Scan the listing below for the word "Thank" and copy every line that has it.

___ DATA TO PROCESS ___

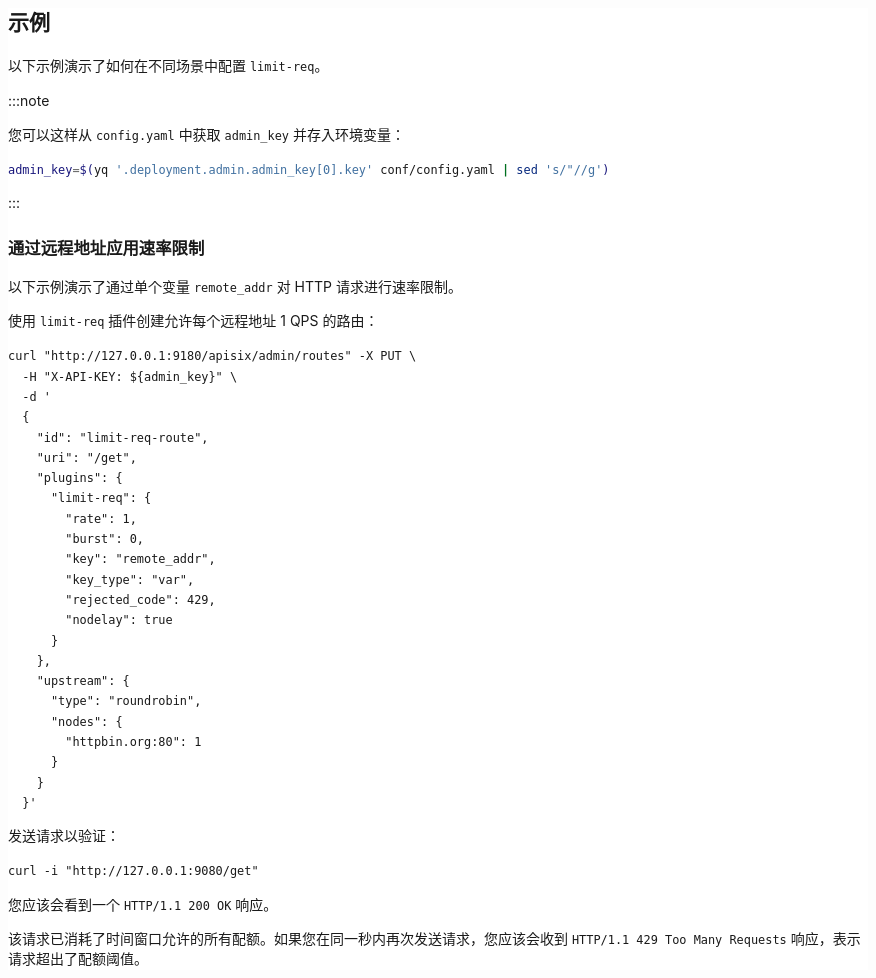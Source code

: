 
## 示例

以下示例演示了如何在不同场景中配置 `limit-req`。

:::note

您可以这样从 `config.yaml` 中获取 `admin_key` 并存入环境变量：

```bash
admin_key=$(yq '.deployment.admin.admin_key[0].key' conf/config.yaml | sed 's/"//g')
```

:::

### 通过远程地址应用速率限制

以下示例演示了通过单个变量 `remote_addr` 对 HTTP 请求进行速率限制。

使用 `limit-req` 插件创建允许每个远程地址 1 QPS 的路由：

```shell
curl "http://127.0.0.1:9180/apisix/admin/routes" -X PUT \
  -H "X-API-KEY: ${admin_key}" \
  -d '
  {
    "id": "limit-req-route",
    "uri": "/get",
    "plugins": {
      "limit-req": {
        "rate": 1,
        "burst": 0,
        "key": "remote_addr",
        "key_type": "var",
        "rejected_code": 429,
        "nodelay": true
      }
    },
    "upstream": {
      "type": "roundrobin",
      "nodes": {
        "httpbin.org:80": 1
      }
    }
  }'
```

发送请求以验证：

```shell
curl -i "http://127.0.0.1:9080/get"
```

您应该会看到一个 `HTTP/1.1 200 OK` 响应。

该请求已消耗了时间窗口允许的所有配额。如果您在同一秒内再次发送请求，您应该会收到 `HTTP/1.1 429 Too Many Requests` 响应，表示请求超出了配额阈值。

___
___ DATA TO PROCESS ___

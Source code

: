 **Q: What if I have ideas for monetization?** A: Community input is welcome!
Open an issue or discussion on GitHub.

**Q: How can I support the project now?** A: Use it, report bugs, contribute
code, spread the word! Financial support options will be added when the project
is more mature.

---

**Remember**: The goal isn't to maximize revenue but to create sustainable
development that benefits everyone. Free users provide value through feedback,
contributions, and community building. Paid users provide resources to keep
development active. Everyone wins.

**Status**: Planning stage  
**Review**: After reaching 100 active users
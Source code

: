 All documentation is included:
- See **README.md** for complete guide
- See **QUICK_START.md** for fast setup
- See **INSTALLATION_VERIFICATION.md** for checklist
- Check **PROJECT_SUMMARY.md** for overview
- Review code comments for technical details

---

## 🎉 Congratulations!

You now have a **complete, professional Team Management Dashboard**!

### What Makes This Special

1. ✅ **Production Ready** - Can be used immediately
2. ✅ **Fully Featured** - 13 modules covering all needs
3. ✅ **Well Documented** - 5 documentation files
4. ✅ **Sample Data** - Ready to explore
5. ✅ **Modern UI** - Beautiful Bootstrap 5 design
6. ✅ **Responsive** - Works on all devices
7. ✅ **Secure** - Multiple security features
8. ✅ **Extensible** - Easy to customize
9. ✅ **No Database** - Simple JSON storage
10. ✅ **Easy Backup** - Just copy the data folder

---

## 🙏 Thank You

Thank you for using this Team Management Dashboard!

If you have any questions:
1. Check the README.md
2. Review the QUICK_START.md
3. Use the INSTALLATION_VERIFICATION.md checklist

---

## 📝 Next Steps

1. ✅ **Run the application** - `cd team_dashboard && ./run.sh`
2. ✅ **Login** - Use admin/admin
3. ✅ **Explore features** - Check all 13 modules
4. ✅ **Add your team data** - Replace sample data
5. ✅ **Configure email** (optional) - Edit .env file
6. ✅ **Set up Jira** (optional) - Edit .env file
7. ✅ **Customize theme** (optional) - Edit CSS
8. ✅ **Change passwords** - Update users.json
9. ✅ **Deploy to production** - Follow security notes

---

___

## [REPLY TO THE TASK]
## 🙏 Thank You
Thank you for using this Team Management Dashboard!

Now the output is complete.